Chemical Testing Introduction
The district attorney in your Pennsylvania DUI case will use the blood or breath test you took as a key piece of evidence against you. But a blood or breath test can be effectively challenged. The Pennsylvania DUI attorneys of Zachary B. Cooper, Attorney at Law, P.C. will thoroughly evaluate your chemical test results to determine the most promising challenges.
District attorneys often present chemical tests in Pennsylvania DUI cases as ironclad evidence of drunk driving, but they aren't always accurate. There are documented problems with every type of chemical test used in drunk driving cases, including roadside breath tests (also called PAS or PBT tests), stationhouse breath tests, blood tests, and urine tests.

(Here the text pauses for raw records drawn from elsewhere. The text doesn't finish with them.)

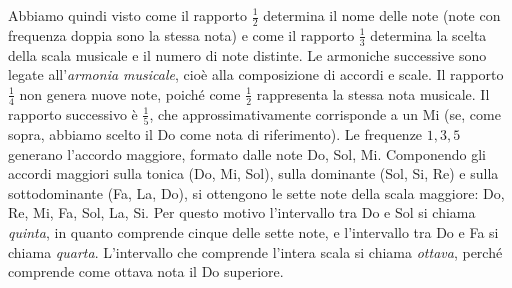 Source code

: Abbiamo quindi visto come il rapporto $\frac 1 2$ determina il nome
delle note (note con frequenza doppia sono la stessa nota) e come il rapporto 
$\frac 1 3$ determina la scelta della scala musicale e il numero di note distinte.
Le armoniche successive sono legate all’\emph{armonia musicale}, 
cioè alla composizione di accordi e scale. 
Il rapporto $\frac 1 4$ non genera nuove note, poiché come $\frac 1 2$ 
rappresenta la stessa nota musicale. 
Il rapporto successivo è $\frac 1 5$, che approssimativamente corrisponde a un Mi 
(se, come sopra, abbiamo scelto il Do come nota di riferimento). 
Le frequenze $1,3,5$ generano l’accordo maggiore, formato dalle note Do, Sol, Mi. 
Componendo gli accordi maggiori sulla tonica (Do, Mi, Sol), 
sulla dominante (Sol, Si, Re) e sulla sottodominante (Fa, La, Do), 
si ottengono le sette note della scala maggiore: Do, Re, Mi, Fa, Sol, La, Si.
Per questo motivo l’intervallo tra Do e Sol si chiama \emph{quinta}, 
in quanto comprende cinque delle sette note, e l’intervallo tra Do e Fa 
si chiama \emph{quarta}. 
L’intervallo che comprende l’intera scala si chiama \emph{ottava}, 
perché comprende come ottava nota il Do superiore.

%






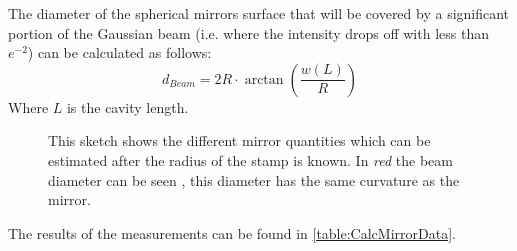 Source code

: The diameter of the spherical mirrors surface that will be covered by a significant portion of the Gaussian beam (i.e. where the intensity drops off with less than $e^{-2}$) can be calculated as follows:
\begin{equation}
	d_{\si{Beam}}=2R\cdot \arctan\left(\frac{w(L)}{R}\right)
\end{equation}
Where $L$ is the cavity length.
\begin{figure}[H]
	
	\caption{This sketch shows the different mirror quantities which can be estimated after the radius of the stamp is known. In \textit{red} the beam diameter can be seen , this diameter has the same curvature as the mirror.}
\end{figure}
The results of the measurements can be found in \autoref{table:CalcMirrorData}.

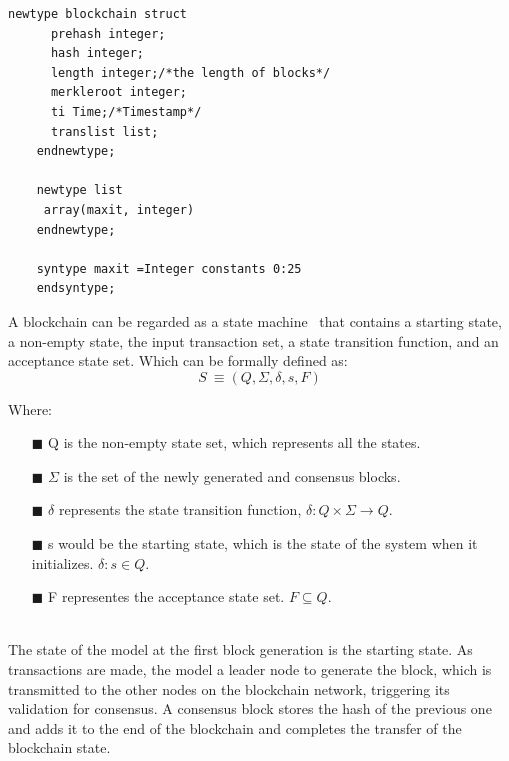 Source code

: \documentclass[sigconf, nonacm]{acmart}
\begin{document}
  \begin{lstlisting}[frame=single,label={lst:block-code},
    caption={Definition of a block's structure},captionpos=b]
    newtype blockchain struct
      prehash integer;
      hash integer;
      length integer;/*the length of blocks*/
      merkleroot integer;
      ti Time;/*Timestamp*/
      translist list;
    endnewtype;

    newtype list
     array(maxit, integer)
    endnewtype;
 
    syntype maxit =Integer constants 0:25
    endsyntype;
  \end{lstlisting}
  
  A blockchain can be regarded as a state machine~\cite{Duan2018} that contains a starting state, a non-empty state, the input transaction set,
  a state transition function, and an acceptance state set. Which can be formally defined as:
    \begin{displaymath}
      S~\equiv(Q,\Sigma,\delta,s,F)
    \end{displaymath}

  Where:

  \begin{enumerate}
    \item[$\blacksquare$] Q is the non-empty state set, which represents all the states.
    \item[$\blacksquare$] $\Sigma$ is the set of the newly generated and consensus blocks. 
    \item[$\blacksquare$] $\delta$ represents the state transition function,
      \begin{math}
        \delta: Q \times \Sigma \rightarrow Q
      \end{math}.
    \item[$\blacksquare$] s would be the starting state, which is the state of the system when it initializes.
      \begin{math}
        \delta: s \in Q
      \end{math}.
    \item[$\blacksquare$] F representes the acceptance state set.
      \begin{math}
        F \subseteq Q
      \end{math}.
  \end{enumerate}
  \  \\ %
  The state of the model at the first block generation is the starting state.
  As transactions are made, the model a leader node to generate the block, which is transmitted to the other nodes on the blockchain network,
  triggering its validation for consensus. 
  A consensus block stores the hash of the previous one and adds it to the end of the blockchain and completes the transfer of the blockchain state.
  
\end{document}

Chemical tests used in driving under the influence of drugs (DUID) cases can be even more fraught with error. Drug tests search for metabolites in your blood or urine, not the drugs themselves. Because of the amount of time that many drugs remain in the body, a blood or urine test can show the presence of drugs in your system long after the effects of the drug have worn off. Fortunately, this allows your Pennsylvania DUI lawyer to challenge this evidence, because it may be difficult for the district attorney to prove beyond a reasonable doubt that you were driving with a prohibited level of a drug in your system.
Pennsylvania has an implied consent law, meaning that merely by driving in the state, you have automatically agreed to submit to a chemical test if arrested for drunk driving. If you refuse to take a chemical test after a lawful Pennsylvania DUI arrest, you face harsh consequences.
If you took a chemical test that showed a blood alcohol content (BAC) of .08 percent or greater, you may fear that a drunk driving conviction is inevitable, but that may not be true. The Pennsylvania DUI attorney of Zachary B. Cooper, Attorney at Law, P.C. will challenge your chemical test and attempt to create reasonable doubt as to your alleged guilt.